A review by kapsar
Damn Fine Story: Mastering the Tools of a Powerful Narrative by Chuck Wendig

5.0

This is the third or fourth writing book that I've read. Two have been on technical writing and one has been on the Snowflake method. Each book is useful in a specific context. The first two were for helping me professionally to create great help site material. While the Snowflake method has helped me with the managing the structure of the store. This book is something else. It's about how to tell the story that goes within that structure. Which, given that I'm working on a book right now, is really helpful.

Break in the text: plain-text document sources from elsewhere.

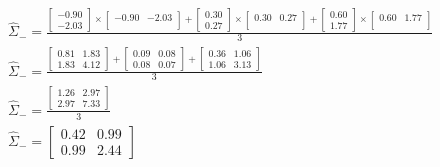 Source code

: \documentclass[leqno]{article}
\begin{document}
\begin{gather*}
\begin{split}
&\hat{\Sigma}_- = 
\frac{\begin{bmatrix}
   -0.90\\
   -2.03 
\end{bmatrix} \times \begin{bmatrix}
   -0.90 & -2.03\\
\end{bmatrix} + 
\begin{bmatrix}
   0.30\\
   0.27 
\end{bmatrix} \times \begin{bmatrix}
   0.30 & 0.27\\
\end{bmatrix} +
\begin{bmatrix}
   0.60\\
   1.77 
\end{bmatrix} \times \begin{bmatrix}
   0.60 & 1.77\\
\end{bmatrix}}{3}\\ 
&\hat{\Sigma}_- = 
\frac{\begin{bmatrix}
   0.81 & 1.83\\
   1.83 & 4.12 
\end{bmatrix} + 
\begin{bmatrix}
   0.09 & 0.08\\
   0.08 & 0.07 
\end{bmatrix} +
\begin{bmatrix}
   0.36 & 1.06\\
   1.06 & 3.13 
\end{bmatrix}
 }{3}\\
&\hat{\Sigma}_- = 
\frac{\begin{bmatrix}
   1.26 & 2.97\\
   2.97 & 7.33 
\end{bmatrix}}{3}\\
&\hat{\Sigma}_- = 
\begin{bmatrix}
   0.42 & 0.99\\
   0.99 & 2.44 
\end{bmatrix}\\
\end{split}
\end{gather*}

\hfill
\end{document}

This is not a dry technical book. It's not a "theory of writing" book that you might find at a university that sucks the life out of writing. It frames writing as means to tell a story. It does this through a lot of stories. Funny stories. Stories Chuck has lived. It also does this through stories most people have read or, at least, watched. So if you haven't seen the original Star Wars trilogy or Die Hard you're in for some serious spoilers.

The book provides a number of story telling rules, which I plan to reference frequently. Some of these, I think, are pretty intuitive, some are not. Or maybe, I've just gotten lucky with the writing I've done so far and happened to stumble upon them.

If you're thinking of doing any story telling, either as part of a white collar job or as a professional story teller or just want to tell more interesting stories at parties, this book is for you. He uses stories that he's told at parties a ton of times as a way to frame many of the rules he offers. So this book can certainly help with your boring stories that make my eyes glaze over.